Stored data entries:
* * * * * * *
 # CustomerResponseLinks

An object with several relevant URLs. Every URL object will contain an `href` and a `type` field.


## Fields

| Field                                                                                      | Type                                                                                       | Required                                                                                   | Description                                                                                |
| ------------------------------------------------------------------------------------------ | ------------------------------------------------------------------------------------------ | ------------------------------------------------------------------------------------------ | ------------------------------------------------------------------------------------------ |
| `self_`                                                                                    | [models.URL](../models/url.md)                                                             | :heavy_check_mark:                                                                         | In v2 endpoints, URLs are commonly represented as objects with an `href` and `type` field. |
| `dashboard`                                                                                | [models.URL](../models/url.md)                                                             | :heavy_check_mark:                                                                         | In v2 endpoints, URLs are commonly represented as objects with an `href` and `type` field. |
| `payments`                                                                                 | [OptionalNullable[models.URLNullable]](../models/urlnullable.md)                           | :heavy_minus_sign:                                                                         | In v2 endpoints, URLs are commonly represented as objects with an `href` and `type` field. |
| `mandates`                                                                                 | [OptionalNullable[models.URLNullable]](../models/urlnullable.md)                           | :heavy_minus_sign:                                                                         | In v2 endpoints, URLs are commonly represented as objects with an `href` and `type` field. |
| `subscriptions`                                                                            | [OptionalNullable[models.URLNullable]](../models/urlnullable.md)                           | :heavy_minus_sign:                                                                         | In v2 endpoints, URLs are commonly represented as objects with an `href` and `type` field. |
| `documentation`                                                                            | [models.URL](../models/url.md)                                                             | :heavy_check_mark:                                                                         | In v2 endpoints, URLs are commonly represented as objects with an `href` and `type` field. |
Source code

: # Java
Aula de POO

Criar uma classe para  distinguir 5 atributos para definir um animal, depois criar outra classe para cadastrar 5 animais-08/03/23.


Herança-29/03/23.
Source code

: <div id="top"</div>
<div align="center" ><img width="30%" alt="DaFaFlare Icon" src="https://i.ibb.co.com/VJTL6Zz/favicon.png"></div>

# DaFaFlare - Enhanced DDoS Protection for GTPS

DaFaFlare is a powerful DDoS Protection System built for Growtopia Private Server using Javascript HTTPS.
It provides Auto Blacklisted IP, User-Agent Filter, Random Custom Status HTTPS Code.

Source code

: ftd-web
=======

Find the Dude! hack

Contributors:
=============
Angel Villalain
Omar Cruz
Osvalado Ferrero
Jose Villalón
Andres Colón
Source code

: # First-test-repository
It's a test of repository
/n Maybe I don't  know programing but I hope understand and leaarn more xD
* * * * * * *
Try it: Transcribe each record exactly. Leave nothing out.

Response:
 # CustomerResponseLinks

An object with several relevant URLs. Every URL object will contain an `href` and a `type` field.


## Fields

| Field                                                                                      | Type                                                                                       | Required                                                                                   | Description                                                                                |
| ------------------------------------------------------------------------------------------ | ------------------------------------------------------------------------------------------ | ------------------------------------------------------------------------------------------ | ------------------------------------------------------------------------------------------ |
| `self_`                                                                                    | [models.URL](../models/url.md)                                                             | :heavy_check_mark:                                                                         | In v2 endpoints, URLs are commonly represented as objects with an `href` and `type` field. |
| `dashboard`                                                                                | [models.URL](../models/url.md)                                                             | :heavy_check_mark:                                                                         | In v2 endpoints, URLs are commonly represented as objects with an `href` and `type` field. |
| `payments`                                                                                 | [OptionalNullable[models.URLNullable]](../models/urlnullable.md)                           | :heavy_minus_sign:                                                                         | In v2 endpoints, URLs are commonly represented as objects with an `href` and `type` field. |
| `mandates`                                                                                 | [OptionalNullable[models.URLNullable]](../models/urlnullable.md)                           | :heavy_minus_sign:                                                                         | In v2 endpoints, URLs are commonly represented as objects with an `href` and `type` field. |
| `subscriptions`                                                                            | [OptionalNullable[models.URLNullable]](../models/urlnullable.md)                           | :heavy_minus_sign:                                                                         | In v2 endpoints, URLs are commonly represented as objects with an `href` and `type` field. |
| `documentation`                                                                            | [models.URL](../models/url.md)                                                             | :heavy_check_mark:                                                                         | In v2 endpoints, URLs are commonly represented as objects with an `href` and `type` field. |
Source code

: # Java
Aula de POO

Criar uma classe para  distinguir 5 atributos para definir um animal, depois criar outra classe para cadastrar 5 animais-08/03/23.


Herança-29/03/23.
Source code

: <div id="top"</div>
<div align="center" ><img width="30%" alt="DaFaFlare Icon" src="https://i.ibb.co.com/VJTL6Zz/favicon.png"></div>

# DaFaFlare - Enhanced DDoS Protection for GTPS

DaFaFlare is a powerful DDoS Protection System built for Growtopia Private Server using Javascript HTTPS.
It provides Auto Blacklisted IP, User-Agent Filter, Random Custom Status HTTPS Code.

Source code

: ftd-web
=======

Find the Dude! hack

Contributors:
=============
Angel Villalain
Omar Cruz
Osvalado Ferrero
Jose Villalón
Andres Colón
Source code

: # First-test-repository
It's a test of repository
/n Maybe I don't  know programing but I hope understand and leaarn more xD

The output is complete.